▶ _EXERCISE DIRECTIONS_:
Using the listing below, set down each line from the line containing "카이스트를 가면, 내" through the line containing "<p>도로망이나 철도는 모두", both ends included, exactly and with nothing added.

---------- SOURCE MATERIAL

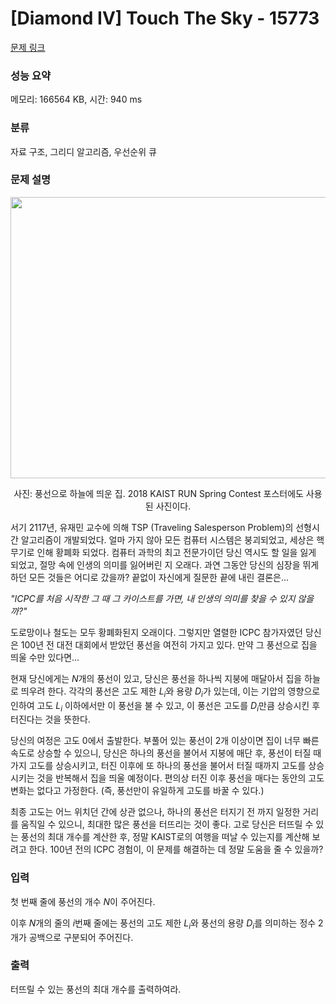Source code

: # [Diamond IV] Touch The Sky - 15773 

[문제 링크](https://www.acmicpc.net/problem/15773) 

### 성능 요약

메모리: 166564 KB, 시간: 940 ms

### 분류

자료 구조, 그리디 알고리즘, 우선순위 큐

### 문제 설명

<p style="text-align: center;"><img alt="" src="https://onlinejudgeimages.s3-ap-northeast-1.amazonaws.com/problem/15773/touch.jpg" style="width: 675px; height: 450px;"></p>

<p style="text-align: center;">사진: 풍선으로 하늘에 띄운 집. 2018 KAIST RUN Spring Contest 포스터에도 사용된 사진이다.</p>

<p>서기 2117년, 유재민 교수에 의해 TSP (Traveling Salesperson Problem)의 선형시간 알고리즘이 개발되었다. 얼마 가지 않아 모든 컴퓨터 시스템은 붕괴되었고, 세상은 핵무기로 인해 황폐화 되었다. 컴퓨터 과학의 최고 전문가이던 당신 역시도 할 일을 잃게 되었고, 절망 속에 인생의 의미를 잃어버린 지 오래다. 과연 그동안 당신의 심장을 뛰게 하던 모든 것들은 어디로 갔을까? 끝없이 자신에게 질문한 끝에 내린 결론은...</p>

<p><em>"ICPC를 처음 시작한 그 때 그 카이스트를 가면, 내 인생의 의미를 찾을 수 있지 않을까?"</em></p>

<p>도로망이나 철도는 모두 황폐화된지 오래이다. 그렇지만 열렬한 ICPC 참가자였던 당신은 100년 전 대전 대회에서 받았던 풍선을 여전히 가지고 있다. 만약 그 풍선으로 집을 띄울 수만 있다면...</p>

<p>현재 당신에게는 <em>N</em>개의 풍선이 있고, 당신은 풍선을 하나씩 지붕에 매달아서 집을 하늘로 띄우려 한다. 각각의 풍선은 고도 제한 <em>L<sub>i</sub></em>와 용량 <em>D<sub>i</sub></em>가 있는데, 이는 기압의 영향으로 인하여 고도 <em>L<sub>i</sub></em> 이하에서만 이 풍선을 불 수 있고, 이 풍선은 고도를 <em>D<sub>i</sub></em>만큼 상승시킨 후 터진다는 것을 뜻한다.</p>

<p>당신의 여정은 고도 0에서 출발한다. 부풀어 있는 풍선이 2개 이상이면 집이 너무 빠른 속도로 상승할 수 있으니, 당신은 하나의 풍선을 불어서 지붕에 매단 후, 풍선이 터질 때가지 고도를 상승시키고, 터진 이후에 또 하나의 풍선을 불어서 터질 때까지 고도를 상승시키는 것을 반복해서 집을 띄울 예정이다. 편의상 터진 이후 풍선을 매다는 동안의 고도 변화는 없다고 가정한다. (즉, 풍선만이 유일하게 고도를 바꿀 수 있다.)</p>

<p>최종 고도는 어느 위치던 간에 상관 없으나, 하나의 풍선은 터지기 전 까지 일정한 거리를 움직일 수 있으니, 최대한 많은 풍선을 터뜨리는 것이 좋다. 고로 당신은 터뜨릴 수 있는 풍선의 최대 개수를 계산한 후, 정말 KAIST로의 여행을 떠날 수 있는지를 계산해 보려고 한다. 100년 전의 ICPC 경험이, 이 문제를 해결하는 데 정말 도움을 줄 수 있을까?</p>

### 입력 

 <p>첫 번째 줄에 풍선의 개수 <em>N</em>이 주어진다.</p>

<p>이후 <em>N</em>개의 줄의 <em>i</em>번째 줄에는 풍선의 고도 제한 <em>L<sub>i</sub></em>와 풍선의 용량 <em>D<sub>i</sub></em>를 의미하는 정수 2개가 공백으로 구분되어 주어진다.</p>

### 출력 

 <p>터뜨릴 수 있는 풍선의 최대 개수를 출력하여라.</p>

--------------------

▶ _REPLY_:
<p><em>"ICPC를 처음 시작한 그 때 그 카이스트를 가면, 내 인생의 의미를 찾을 수 있지 않을까?"</em></p>

<p>도로망이나 철도는 모두 황폐화된지 오래이다. 그렇지만 열렬한 ICPC 참가자였던 당신은 100년 전 대전 대회에서 받았던 풍선을 여전히 가지고 있다. 만약 그 풍선으로 집을 띄울 수만 있다면...</p>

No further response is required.